(Stored dataset items)
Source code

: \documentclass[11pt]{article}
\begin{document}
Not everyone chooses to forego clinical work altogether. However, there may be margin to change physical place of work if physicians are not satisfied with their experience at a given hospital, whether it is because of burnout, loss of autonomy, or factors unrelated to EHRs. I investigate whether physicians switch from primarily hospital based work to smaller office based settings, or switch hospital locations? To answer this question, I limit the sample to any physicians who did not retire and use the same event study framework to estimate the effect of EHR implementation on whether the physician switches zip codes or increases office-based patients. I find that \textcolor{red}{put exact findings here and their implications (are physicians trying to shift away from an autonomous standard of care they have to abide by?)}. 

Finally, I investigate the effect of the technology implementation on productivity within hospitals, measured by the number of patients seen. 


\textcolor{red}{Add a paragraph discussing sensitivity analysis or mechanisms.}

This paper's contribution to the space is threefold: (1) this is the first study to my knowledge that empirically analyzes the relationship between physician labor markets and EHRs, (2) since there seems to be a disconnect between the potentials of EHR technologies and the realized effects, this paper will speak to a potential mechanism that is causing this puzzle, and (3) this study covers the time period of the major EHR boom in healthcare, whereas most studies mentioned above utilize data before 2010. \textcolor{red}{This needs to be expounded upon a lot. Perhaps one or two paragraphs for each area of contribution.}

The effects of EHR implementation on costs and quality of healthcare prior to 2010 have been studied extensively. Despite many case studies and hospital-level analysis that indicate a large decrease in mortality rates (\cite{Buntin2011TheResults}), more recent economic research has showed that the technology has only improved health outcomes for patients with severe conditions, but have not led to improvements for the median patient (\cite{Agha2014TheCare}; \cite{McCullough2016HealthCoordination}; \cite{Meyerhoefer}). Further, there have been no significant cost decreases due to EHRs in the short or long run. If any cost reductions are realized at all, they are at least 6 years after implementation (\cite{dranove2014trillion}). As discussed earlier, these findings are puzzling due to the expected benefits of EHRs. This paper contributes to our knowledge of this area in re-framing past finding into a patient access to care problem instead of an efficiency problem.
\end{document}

* * *

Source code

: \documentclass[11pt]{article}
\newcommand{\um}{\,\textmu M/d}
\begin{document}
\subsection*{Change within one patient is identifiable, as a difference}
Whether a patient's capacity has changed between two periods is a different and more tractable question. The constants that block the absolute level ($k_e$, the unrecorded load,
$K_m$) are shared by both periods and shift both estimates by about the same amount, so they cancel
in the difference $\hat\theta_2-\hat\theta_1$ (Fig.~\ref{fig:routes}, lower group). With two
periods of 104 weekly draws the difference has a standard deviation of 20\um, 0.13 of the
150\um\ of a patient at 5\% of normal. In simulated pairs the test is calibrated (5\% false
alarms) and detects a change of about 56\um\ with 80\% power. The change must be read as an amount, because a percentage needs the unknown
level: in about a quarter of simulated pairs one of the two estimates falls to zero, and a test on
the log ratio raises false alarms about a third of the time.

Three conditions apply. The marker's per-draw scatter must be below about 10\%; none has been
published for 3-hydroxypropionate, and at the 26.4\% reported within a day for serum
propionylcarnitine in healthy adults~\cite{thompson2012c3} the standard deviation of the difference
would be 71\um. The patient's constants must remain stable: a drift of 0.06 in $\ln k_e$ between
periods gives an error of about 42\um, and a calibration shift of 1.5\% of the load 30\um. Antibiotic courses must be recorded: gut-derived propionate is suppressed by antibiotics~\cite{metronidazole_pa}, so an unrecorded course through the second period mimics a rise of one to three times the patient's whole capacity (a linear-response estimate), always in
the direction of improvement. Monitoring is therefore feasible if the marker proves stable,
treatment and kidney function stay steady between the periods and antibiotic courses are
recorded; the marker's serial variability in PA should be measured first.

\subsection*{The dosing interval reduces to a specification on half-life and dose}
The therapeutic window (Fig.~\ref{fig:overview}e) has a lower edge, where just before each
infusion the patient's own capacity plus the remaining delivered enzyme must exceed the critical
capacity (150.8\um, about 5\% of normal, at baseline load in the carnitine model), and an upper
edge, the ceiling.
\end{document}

=== What needs to be done ===
Your task is to collect every line above that contains the word "technology".

=== Exercise response ===
Finally, I investigate the effect of the technology implementation on productivity within hospitals, measured by the number of patients seen. 
The effects of EHR implementation on costs and quality of healthcare prior to 2010 have been studied extensively. Despite many case studies and hospital-level analysis that indicate a large decrease in mortality rates (\cite{Buntin2011TheResults}), more recent economic research has showed that the technology has only improved health outcomes for patients with severe conditions, but have not led to improvements for the median patient (\cite{Agha2014TheCare}; \cite{McCullough2016HealthCoordination}; \cite{Meyerhoefer}). Further, there have been no significant cost decreases due to EHRs in the short or long run. If any cost reductions are realized at all, they are at least 6 years after implementation (\cite{dranove2014trillion}). As discussed earlier, these findings are puzzling due to the expected benefits of EHRs. This paper contributes to our knowledge of this area in re-framing past finding into a patient access to care problem instead of an efficiency problem.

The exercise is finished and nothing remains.